Wallace faded into obscurity after his disastrous presidential run in 1948, so the remaining chapters of the book chronicle the Democratic left’s trajectory to the present. This begins in the 1950s, highlighting how the Republican administration of Dwight D. Eisenhower outflanked the Democrats in its progressivism on civil rights, economics, and foreign policy, most famously with its denunciation of the ‘Military-Industrial Complex’.[9] The analysis of the era’s presidents poses questions of Nichols’ key thesis, namely that Wallace’s removal from the Vice-Presidency constituted the end of the New Deal. If Eisenhower kept a Keynesian economic settlement, gradualist Civil Rights agenda and challenged confrontational foreign policy stances, can the New Deal really have ended in 1944? The book then skips over John F. Kennedy’s presidency, before briefly discussing the Johnson administration and its advances in Civil Rights legislation before being bogged down by the Vietnam War.[10] Given the complicated legacies of these Democratic presidents, having enacted important advancements in Civil Rights, the welfare state, and healthcare, but also overseeing the brutality of Vietnam, a discussion of how these figures related to the left and how they should feature in its history remains a significant omission.
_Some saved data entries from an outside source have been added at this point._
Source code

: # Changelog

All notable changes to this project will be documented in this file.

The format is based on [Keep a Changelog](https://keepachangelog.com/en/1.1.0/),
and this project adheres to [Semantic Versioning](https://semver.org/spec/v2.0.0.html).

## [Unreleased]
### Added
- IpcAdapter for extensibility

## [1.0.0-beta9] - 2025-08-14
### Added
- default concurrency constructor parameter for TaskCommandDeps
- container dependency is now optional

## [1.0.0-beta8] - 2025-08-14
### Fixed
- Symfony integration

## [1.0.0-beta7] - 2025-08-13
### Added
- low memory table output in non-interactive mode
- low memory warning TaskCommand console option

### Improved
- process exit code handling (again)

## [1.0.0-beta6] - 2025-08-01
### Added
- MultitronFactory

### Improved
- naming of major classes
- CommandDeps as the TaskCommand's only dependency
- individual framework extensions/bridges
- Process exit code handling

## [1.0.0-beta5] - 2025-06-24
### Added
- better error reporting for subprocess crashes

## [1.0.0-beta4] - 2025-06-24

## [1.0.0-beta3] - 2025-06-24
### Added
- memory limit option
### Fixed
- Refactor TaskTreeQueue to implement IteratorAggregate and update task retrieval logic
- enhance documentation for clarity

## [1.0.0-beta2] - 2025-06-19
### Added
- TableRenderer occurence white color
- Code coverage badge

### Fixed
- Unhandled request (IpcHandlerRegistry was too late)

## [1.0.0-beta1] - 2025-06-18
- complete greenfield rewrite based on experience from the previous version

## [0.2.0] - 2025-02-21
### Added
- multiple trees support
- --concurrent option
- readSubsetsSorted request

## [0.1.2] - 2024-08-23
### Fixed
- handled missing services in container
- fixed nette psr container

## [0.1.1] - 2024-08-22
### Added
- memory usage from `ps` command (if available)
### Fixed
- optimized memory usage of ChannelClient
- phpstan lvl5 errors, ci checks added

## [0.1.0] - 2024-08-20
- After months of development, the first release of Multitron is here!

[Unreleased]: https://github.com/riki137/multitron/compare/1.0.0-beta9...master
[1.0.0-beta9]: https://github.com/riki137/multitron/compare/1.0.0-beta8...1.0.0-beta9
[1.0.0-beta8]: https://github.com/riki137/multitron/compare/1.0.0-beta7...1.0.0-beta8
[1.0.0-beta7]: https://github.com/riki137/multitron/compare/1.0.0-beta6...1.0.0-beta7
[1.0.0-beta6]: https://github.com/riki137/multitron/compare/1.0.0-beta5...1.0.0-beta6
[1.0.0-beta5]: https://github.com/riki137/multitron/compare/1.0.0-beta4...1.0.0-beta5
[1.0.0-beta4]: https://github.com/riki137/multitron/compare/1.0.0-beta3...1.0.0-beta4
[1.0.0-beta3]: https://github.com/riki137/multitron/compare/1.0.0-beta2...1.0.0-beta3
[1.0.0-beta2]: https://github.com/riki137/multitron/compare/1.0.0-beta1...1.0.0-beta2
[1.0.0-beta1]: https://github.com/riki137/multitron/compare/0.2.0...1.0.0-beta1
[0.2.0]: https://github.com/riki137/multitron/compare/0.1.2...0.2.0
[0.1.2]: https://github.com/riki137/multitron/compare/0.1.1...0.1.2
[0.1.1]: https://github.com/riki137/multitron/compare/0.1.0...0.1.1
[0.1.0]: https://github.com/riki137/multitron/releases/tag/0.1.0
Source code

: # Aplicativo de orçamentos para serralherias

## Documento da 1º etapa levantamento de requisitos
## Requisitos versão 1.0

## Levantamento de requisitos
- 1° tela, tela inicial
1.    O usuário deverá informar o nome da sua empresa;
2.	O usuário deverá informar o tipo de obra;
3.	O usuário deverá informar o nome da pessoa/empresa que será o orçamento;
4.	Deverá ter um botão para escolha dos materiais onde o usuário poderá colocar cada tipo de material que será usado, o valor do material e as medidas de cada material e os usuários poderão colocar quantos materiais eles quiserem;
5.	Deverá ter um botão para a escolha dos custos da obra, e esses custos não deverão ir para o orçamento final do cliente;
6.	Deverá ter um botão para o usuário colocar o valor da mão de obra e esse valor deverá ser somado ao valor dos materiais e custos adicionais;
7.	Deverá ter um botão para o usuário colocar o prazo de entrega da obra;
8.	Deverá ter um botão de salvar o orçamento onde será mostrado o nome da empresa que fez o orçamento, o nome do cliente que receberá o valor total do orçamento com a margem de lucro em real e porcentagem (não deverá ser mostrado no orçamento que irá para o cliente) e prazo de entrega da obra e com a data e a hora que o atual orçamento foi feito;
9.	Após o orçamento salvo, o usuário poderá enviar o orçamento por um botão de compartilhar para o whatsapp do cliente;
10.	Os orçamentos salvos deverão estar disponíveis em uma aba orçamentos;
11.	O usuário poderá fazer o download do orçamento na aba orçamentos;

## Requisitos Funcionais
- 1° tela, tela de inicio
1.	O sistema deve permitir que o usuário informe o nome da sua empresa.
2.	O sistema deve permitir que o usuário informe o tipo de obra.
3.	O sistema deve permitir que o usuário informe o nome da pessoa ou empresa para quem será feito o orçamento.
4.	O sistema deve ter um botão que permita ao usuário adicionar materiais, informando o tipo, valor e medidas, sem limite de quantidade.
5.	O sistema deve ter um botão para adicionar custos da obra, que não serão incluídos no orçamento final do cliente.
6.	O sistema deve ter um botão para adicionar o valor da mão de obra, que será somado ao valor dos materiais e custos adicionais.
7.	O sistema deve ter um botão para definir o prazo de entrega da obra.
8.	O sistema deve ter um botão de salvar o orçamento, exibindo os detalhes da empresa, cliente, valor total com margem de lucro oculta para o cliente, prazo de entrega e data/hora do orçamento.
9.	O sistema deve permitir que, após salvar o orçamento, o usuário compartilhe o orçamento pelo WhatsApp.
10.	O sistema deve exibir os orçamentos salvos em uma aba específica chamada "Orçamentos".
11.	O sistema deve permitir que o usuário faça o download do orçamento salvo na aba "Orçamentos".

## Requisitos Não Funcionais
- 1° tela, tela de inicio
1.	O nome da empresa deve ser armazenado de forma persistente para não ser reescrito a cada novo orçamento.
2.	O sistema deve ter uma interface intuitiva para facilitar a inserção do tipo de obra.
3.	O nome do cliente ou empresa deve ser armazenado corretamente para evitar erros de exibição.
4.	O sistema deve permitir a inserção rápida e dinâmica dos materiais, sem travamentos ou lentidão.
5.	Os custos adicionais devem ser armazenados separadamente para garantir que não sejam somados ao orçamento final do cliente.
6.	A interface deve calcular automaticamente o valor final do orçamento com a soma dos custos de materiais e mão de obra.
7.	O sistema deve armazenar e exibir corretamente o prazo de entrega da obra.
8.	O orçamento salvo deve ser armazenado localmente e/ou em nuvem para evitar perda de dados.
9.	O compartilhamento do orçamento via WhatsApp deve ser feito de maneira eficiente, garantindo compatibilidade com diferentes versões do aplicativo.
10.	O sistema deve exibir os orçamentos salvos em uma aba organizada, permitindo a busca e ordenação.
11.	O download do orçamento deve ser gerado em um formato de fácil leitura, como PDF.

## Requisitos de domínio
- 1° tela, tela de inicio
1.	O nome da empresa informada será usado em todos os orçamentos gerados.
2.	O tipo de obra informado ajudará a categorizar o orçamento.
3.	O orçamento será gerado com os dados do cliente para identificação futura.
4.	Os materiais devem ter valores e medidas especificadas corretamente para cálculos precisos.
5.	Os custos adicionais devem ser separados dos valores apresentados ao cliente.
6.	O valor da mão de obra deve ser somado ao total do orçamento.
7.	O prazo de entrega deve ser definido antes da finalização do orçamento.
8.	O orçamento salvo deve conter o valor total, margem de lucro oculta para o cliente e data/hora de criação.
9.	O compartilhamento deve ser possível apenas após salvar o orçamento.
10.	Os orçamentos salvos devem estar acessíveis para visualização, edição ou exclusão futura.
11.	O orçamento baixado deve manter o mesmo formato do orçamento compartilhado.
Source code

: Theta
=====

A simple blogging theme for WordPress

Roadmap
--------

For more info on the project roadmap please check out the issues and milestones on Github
The significance of grassroots groups is then highlighted, including Students for a Democratic Society, a key organisation in representing emerging student radicalism, whose alliance with civil rights, anti-war, and feminist groups would give birth to the ‘New Politics’ that increasingly defined the Democratic left from the late 1960s onwards.[11] Both Eugene McCarthy and Robert Kennedy made use of these sentiments in the 1968 primaries, before George McGovern harnessed their support to gain the 1972 Presidential nomination.[12] One of the most effective parts of the book comes in its reading of the 1970s, showing how this decade, often pinpointed by historians as a battleground for the future of the nation, also affected the Democratic Party.[13] For Nichols, the 1970s represented another missed opportunity for the Party, as they rejected the chance to use this new base to counter increasingly organised right-wing interest groups and instead doubled down on the managerial politics that saw Democrats lose their position as the dominant party in the 1970s.[14] This is also shown through the role of Michael Harrington, a socialist activist who saw in the emergence of the ‘New Politics’ an opportunity to make the Democrats a vehicle for policies such as full employment and national health insurance. These policies became part of the 1976 Party platform, before significantly influencing Ted Kennedy’s 1980 bid for the presidential nomination.[15]
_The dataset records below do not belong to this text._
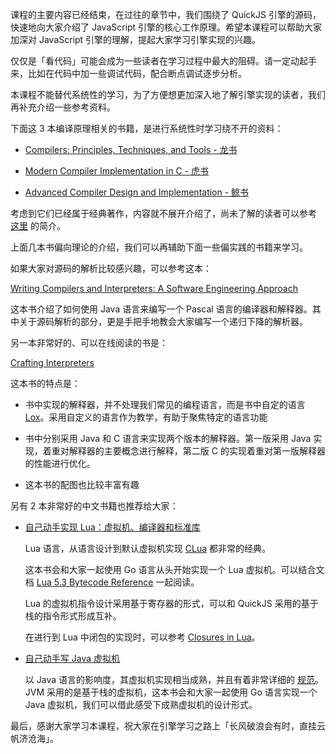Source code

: 课程的主要内容已经结束，在过往的章节中，我们围绕了 QuickJS 引擎的源码，快速地向大家介绍了 JavaScript 引擎的核心工作原理。希望本课程可以帮助大家加深对 JavaScript 引擎的理解，提起大家学习引擎实现的兴趣。

仅仅是「看代码」可能会成为一些读者在学习过程中最大的阻碍。请一定动起手来，比如在代码中加一些调试代码，配合断点调试逐步分析。

本课程不能替代系统性的学习，为了方便想更加深入地了解引擎实现的读者，我们再补充介绍一些参考资料。

下面这 3 本编译原理相关的书籍，是进行系统性时学习绕不开的资料：

*   [Compilers: Principles, Techniques, and Tools - 龙书](https://www.amazon.sg/Compilers-Principles-Techniques-Alfred-Aho/dp/0321486811 "https://www.amazon.sg/Compilers-Principles-Techniques-Alfred-Aho/dp/0321486811")
    
*   [Modern Compiler Implementation in C - 虎书](https://www.amazon.com/Modern-Compiler-Implement-Andrew-Appel/dp/0521607655 "https://www.amazon.com/Modern-Compiler-Implement-Andrew-Appel/dp/0521607655")
    
*   [Advanced Compiler Design and Implementation - 鲸书](https://www.amazon.com/Advanced-Compiler-Design-Implementation-Muchnick/dp/1558603204 "https://www.amazon.com/Advanced-Compiler-Design-Implementation-Muchnick/dp/1558603204")
    

考虑到它们已经属于经典著作，内容就不展开介绍了，尚未了解的读者可以参考 [这里](https://cloud.tencent.com/developer/news/213107 "https://cloud.tencent.com/developer/news/213107") 的简介。

上面几本书偏向理论的介绍，我们可以再辅助下面一些偏实践的书籍来学习。

如果大家对源码的解析比较感兴趣，可以参考这本：

[Writing Compilers and Interpreters: A Software Engineering Approach](https://www.amazon.sg/Writing-Compilers-Interpreters-Software-Engineering/dp/0470177071 "https://www.amazon.sg/Writing-Compilers-Interpreters-Software-Engineering/dp/0470177071")

这本书介绍了如何使用 Java 语言来编写一个 Pascal 语言的编译器和解释器。其中关于源码解析的部分，更是手把手地教会大家编写一个递归下降的解析器。

另一本非常好的、可以在线阅读的书是：

[Crafting Interpreters](https://craftinginterpreters.com/ "https://craftinginterpreters.com/")

这本书的特点是：

*   书中实现的解释器，并不处理我们常见的编程语言，而是书中自定的语言 [Lox](https://craftinginterpreters.com/the-lox-language.html "https://craftinginterpreters.com/the-lox-language.html")。采用自定义的语言作为教学，有助于聚焦特定的语言功能
    
*   书中分别采用 Java 和 C 语言来实现两个版本的解释器。第一版采用 Java 实现，着重对解释器的主要概念进行解释，第二版 C 的实现着重对第一版解释器的性能进行优化。
    
*   这本书的配图也比较丰富有趣
    

另有 2 本非常好的中文书籍也推荐给大家：

*   [自己动手实现 Lua：虚拟机、编译器和标准库](https://www.amazon.com/%E8%87%AA%E5%B7%B1%E5%8A%A8%E6%89%8B%E5%AE%9E%E7%8E%B0Lua%EF%BC%9A%E8%99%9A%E6%8B%9F%E6%9C%BA%E3%80%81%E7%BC%96%E8%AF%91%E5%99%A8%E5%92%8C%E6%A0%87%E5%87%86%E5%BA%93-%E8%87%AA%E5%B7%B1%E5%8A%A8%E6%89%8B%E7%B3%BB%E5%88%97-Chinese-%E5%BC%A0%E7%A7%80%E5%AE%8F-ebook/dp/B07J5C69MB "https://www.amazon.com/%E8%87%AA%E5%B7%B1%E5%8A%A8%E6%89%8B%E5%AE%9E%E7%8E%B0Lua%EF%BC%9A%E8%99%9A%E6%8B%9F%E6%9C%BA%E3%80%81%E7%BC%96%E8%AF%91%E5%99%A8%E5%92%8C%E6%A0%87%E5%87%86%E5%BA%93-%E8%87%AA%E5%B7%B1%E5%8A%A8%E6%89%8B%E7%B3%BB%E5%88%97-Chinese-%E5%BC%A0%E7%A7%80%E5%AE%8F-ebook/dp/B07J5C69MB")
    
    Lua 语言，从语言设计到默认虚拟机实现 [CLua](https://github.com/lua/lua "https://github.com/lua/lua") 都非常的经典。
    
    这本书会和大家一起使用 Go 语言从头开始实现一个 Lua 虚拟机。可以结合文档 [Lua 5.3 Bytecode Reference](https://the-ravi-programming-language.readthedocs.io/en/latest/lua_bytecode_reference.html "https://the-ravi-programming-language.readthedocs.io/en/latest/lua_bytecode_reference.html") 一起阅读。
    
    Lua 的虚拟机指令设计采用基于寄存器的形式，可以和 QuickJS 采用的基于栈的指令形式形成互补。
    
    在进行到 Lua 中闭包的实现时，可以参考 [Closures in Lua](https://www.cs.tufts.edu/~nr/cs257/archive/roberto-ierusalimschy/closures-draft.pdf "https://www.cs.tufts.edu/~nr/cs257/archive/roberto-ierusalimschy/closures-draft.pdf")。
    
*   [自己动手写 Java 虚拟机](https://www.amazon.com/%E8%87%AA%E5%B7%B1%E5%8A%A8%E6%89%8B%E5%86%99Java%E8%99%9A%E6%8B%9F%E6%9C%BA-Java%E6%A0%B8%E5%BF%83%E6%8A%80%E6%9C%AF%E7%B3%BB%E5%88%97-Chinese-%E5%BC%A0%E7%A7%80%E5%AE%8F-ebook/dp/B01GE4LNJW/ref=sr_1_1?crid=2HM90B6NUT9BT&keywords=%E8%87%AA%E5%B7%B1%E5%8A%A8%E6%89%8B%E5%86%99&qid=1697082038&s=digital-text&sprefix=%E8%87%AA%E5%B7%B1%E5%8A%A8%E6%89%8B%E5%86%99%2Cdigital-text%2C371&sr=1-1 "https://www.amazon.com/%E8%87%AA%E5%B7%B1%E5%8A%A8%E6%89%8B%E5%86%99Java%E8%99%9A%E6%8B%9F%E6%9C%BA-Java%E6%A0%B8%E5%BF%83%E6%8A%80%E6%9C%AF%E7%B3%BB%E5%88%97-Chinese-%E5%BC%A0%E7%A7%80%E5%AE%8F-ebook/dp/B01GE4LNJW/ref=sr_1_1?crid=2HM90B6NUT9BT&keywords=%E8%87%AA%E5%B7%B1%E5%8A%A8%E6%89%8B%E5%86%99&qid=1697082038&s=digital-text&sprefix=%E8%87%AA%E5%B7%B1%E5%8A%A8%E6%89%8B%E5%86%99%2Cdigital-text%2C371&sr=1-1")
    
    以 Java 语言的影响度，其虚拟机实现相当成熟，并且有着非常详细的 [规范](https://docs.oracle.com/javase/specs/jvms/se8/html/ "https://docs.oracle.com/javase/specs/jvms/se8/html/")。JVM 采用的是基于栈的虚拟机，这本书会和大家一起使用 Go 语言实现一个 Java 虚拟机，我们可以借此感受下成熟虚拟机的设计形式。
    

最后，感谢大家学习本课程，祝大家在引擎学习之路上「长风破浪会有时，直挂云帆济沧海」。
These battles over Party direction would continue into the 1980s as the Reagan presidency encouraged centrist Democrats further away from liberalism, whilst organisations like the Democratic Leadership Council emerged to ensure the Party remained orientated to the political centre. In this decade, Jesse Jackson, a civil rights activist and confidant of Martin Luther King, would become the standard bearer of this cause, running for the presidency in 1984 and 1988 on a platform that sought to represent the working-class constituencies most affected by the changes of Reaganism.[16] Though his supposed general election shortcomings were a key reason for his defeats in the primaries, Nichols interestingly highlights the significance of low turnout in urban areas and amongst young voters for the Democratic defeat of 1988, suggesting Jackson’s ability to galvanise these groups had potential as an alternative to centrism.[17] Despite this promise, however, the Democrats continued to compromise with right-wing policies on areas including criminal justice and financial deregulation during Bill Clinton’s presidency. Despite the initial liberal promise of the Obama campaign, a shift towards a transformational politics was not forthcoming, forcing the party to rely on Presidential charisma for electoral success, a tactic that obliterated its strength at the local level.[18] The book ends, however, on a hopeful note by highlighting the contemporary success of Bernie Sanders and Alexandria Ocasio-Cortez as a sign of the left’s strength, with these youth-powered campaigns providing optimism for future fulfilment of Wallace’s ideals.[19]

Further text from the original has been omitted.